* _Saved data entries_:
____________
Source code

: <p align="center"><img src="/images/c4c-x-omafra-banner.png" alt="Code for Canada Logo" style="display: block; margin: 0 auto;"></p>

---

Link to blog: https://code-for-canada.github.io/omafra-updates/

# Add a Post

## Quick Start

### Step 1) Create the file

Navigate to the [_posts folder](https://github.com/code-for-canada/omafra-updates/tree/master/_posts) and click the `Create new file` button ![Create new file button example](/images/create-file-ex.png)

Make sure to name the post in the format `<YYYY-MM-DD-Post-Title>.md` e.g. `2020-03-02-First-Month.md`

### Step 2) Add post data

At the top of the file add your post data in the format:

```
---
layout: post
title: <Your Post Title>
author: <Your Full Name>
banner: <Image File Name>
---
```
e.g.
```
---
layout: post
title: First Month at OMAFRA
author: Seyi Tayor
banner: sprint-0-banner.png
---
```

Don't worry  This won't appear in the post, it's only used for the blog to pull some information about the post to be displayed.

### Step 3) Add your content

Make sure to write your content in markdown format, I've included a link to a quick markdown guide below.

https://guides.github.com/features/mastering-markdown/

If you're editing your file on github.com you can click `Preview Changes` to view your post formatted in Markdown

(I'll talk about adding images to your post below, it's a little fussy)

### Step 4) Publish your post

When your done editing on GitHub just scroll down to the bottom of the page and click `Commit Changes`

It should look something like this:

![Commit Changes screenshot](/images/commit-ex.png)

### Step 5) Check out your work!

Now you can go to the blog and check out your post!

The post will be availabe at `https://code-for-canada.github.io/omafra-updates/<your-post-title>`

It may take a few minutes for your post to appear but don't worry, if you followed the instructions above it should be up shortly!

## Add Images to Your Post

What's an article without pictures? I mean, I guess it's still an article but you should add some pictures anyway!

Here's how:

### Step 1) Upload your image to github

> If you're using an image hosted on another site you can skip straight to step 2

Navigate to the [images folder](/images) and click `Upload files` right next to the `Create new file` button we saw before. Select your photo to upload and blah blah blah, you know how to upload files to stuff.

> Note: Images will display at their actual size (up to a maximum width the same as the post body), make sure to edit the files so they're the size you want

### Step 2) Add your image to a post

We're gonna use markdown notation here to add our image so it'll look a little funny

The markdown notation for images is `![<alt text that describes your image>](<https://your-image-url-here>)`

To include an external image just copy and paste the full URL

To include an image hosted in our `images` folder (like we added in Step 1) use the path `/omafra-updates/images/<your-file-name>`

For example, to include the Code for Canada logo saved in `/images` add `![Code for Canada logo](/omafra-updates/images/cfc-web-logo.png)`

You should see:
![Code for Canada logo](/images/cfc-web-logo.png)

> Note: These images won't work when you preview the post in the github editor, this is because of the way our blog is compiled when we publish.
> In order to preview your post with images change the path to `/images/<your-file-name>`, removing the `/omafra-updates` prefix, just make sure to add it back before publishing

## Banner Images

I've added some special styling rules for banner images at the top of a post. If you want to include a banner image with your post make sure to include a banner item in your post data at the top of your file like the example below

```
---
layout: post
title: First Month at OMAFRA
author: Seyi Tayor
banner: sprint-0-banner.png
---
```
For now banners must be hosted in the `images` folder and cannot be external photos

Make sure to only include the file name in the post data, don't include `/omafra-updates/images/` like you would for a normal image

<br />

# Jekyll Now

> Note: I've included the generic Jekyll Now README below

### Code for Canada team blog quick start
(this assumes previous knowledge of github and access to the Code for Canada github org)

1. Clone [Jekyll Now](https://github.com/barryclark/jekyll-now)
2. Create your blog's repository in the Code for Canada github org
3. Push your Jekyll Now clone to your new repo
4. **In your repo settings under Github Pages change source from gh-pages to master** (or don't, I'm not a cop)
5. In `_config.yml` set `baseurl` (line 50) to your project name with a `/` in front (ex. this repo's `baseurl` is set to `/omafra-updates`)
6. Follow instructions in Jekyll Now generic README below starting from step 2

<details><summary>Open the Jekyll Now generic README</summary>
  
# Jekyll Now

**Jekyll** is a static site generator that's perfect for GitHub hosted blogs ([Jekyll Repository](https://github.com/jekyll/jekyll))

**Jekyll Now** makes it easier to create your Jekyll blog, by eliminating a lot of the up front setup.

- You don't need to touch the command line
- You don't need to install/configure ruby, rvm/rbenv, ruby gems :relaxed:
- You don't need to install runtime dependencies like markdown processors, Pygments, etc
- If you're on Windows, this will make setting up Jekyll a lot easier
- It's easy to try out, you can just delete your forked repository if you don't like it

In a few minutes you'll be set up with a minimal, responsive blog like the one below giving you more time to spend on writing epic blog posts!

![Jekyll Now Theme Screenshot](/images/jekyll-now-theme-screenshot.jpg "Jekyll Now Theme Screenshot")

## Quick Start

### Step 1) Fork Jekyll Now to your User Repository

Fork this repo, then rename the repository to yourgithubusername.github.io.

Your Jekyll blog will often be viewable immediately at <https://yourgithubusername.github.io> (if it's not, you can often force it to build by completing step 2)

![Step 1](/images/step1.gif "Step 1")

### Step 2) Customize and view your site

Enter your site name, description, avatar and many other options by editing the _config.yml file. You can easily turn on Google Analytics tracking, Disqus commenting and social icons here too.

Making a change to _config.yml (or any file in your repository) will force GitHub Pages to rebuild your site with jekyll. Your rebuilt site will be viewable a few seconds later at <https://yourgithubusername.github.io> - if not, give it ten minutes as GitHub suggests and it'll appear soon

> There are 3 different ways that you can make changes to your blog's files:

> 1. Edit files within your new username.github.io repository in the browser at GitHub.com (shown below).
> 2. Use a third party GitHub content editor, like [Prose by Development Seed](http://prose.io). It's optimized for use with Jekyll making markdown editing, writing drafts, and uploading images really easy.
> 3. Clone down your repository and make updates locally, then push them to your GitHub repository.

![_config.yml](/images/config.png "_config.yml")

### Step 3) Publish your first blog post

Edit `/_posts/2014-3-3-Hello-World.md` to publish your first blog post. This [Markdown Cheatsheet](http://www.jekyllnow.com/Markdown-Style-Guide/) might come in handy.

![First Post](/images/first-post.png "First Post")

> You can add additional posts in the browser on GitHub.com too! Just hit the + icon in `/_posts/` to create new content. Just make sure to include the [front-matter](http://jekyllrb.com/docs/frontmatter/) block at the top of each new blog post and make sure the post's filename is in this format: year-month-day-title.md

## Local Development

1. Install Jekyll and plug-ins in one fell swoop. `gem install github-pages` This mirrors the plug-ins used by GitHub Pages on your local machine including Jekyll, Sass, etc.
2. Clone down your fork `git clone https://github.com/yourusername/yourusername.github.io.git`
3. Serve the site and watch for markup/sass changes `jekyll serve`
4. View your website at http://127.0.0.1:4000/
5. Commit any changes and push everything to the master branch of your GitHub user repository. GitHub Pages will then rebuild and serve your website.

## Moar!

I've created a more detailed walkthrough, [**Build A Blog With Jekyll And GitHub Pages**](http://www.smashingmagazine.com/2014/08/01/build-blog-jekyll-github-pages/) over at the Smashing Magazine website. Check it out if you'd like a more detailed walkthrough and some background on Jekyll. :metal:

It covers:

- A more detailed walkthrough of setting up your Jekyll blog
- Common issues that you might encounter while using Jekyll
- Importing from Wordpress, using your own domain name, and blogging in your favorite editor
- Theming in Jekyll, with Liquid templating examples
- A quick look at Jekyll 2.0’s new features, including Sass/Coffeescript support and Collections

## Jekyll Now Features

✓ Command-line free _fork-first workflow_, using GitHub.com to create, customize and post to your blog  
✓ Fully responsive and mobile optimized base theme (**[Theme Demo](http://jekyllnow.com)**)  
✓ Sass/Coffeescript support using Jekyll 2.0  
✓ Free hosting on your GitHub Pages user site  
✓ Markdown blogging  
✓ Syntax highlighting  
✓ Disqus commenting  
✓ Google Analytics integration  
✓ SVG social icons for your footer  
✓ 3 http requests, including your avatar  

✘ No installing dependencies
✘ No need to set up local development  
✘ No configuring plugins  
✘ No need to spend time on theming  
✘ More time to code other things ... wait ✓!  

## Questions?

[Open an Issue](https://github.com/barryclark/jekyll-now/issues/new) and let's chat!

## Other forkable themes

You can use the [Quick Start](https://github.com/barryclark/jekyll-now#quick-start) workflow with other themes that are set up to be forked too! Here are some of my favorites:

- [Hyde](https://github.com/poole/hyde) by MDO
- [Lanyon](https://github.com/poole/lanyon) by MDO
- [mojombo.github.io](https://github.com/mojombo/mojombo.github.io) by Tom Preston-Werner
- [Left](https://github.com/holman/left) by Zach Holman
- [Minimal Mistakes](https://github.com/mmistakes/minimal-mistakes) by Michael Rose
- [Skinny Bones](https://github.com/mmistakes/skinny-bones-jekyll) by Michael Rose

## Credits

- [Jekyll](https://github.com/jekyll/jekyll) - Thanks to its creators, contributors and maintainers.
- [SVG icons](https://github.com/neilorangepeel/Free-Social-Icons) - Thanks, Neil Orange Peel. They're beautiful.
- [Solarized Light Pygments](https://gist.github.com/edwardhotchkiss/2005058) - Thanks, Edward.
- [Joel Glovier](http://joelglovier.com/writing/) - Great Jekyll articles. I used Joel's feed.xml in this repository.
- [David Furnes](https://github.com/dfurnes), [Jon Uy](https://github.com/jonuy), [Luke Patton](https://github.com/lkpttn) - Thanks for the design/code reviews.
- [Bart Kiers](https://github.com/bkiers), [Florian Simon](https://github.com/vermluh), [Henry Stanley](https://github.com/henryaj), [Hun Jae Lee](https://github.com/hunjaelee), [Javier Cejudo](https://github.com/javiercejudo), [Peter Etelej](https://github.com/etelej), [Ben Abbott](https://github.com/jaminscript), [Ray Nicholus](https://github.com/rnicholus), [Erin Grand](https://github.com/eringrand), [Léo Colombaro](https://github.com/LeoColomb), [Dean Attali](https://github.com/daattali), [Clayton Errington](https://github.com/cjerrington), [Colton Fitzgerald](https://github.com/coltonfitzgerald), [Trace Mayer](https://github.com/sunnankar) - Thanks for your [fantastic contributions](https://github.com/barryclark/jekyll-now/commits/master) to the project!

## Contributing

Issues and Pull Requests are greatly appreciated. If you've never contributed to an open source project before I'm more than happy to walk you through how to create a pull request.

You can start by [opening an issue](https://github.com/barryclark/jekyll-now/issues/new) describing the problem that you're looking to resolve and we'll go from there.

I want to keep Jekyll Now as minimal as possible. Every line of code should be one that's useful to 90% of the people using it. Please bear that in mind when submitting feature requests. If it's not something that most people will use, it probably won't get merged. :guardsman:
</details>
____________
* _What is being asked_: Print, please, the lines above from the very first through the one that holds "### Step 1) Create the file", both included, word for word and with nothing else.

* _Response to the exercise_:
Source code

: <p align="center"><img src="/images/c4c-x-omafra-banner.png" alt="Code for Canada Logo" style="display: block; margin: 0 auto;"></p>

---

Link to blog: https://code-for-canada.github.io/omafra-updates/

# Add a Post

## Quick Start

### Step 1) Create the file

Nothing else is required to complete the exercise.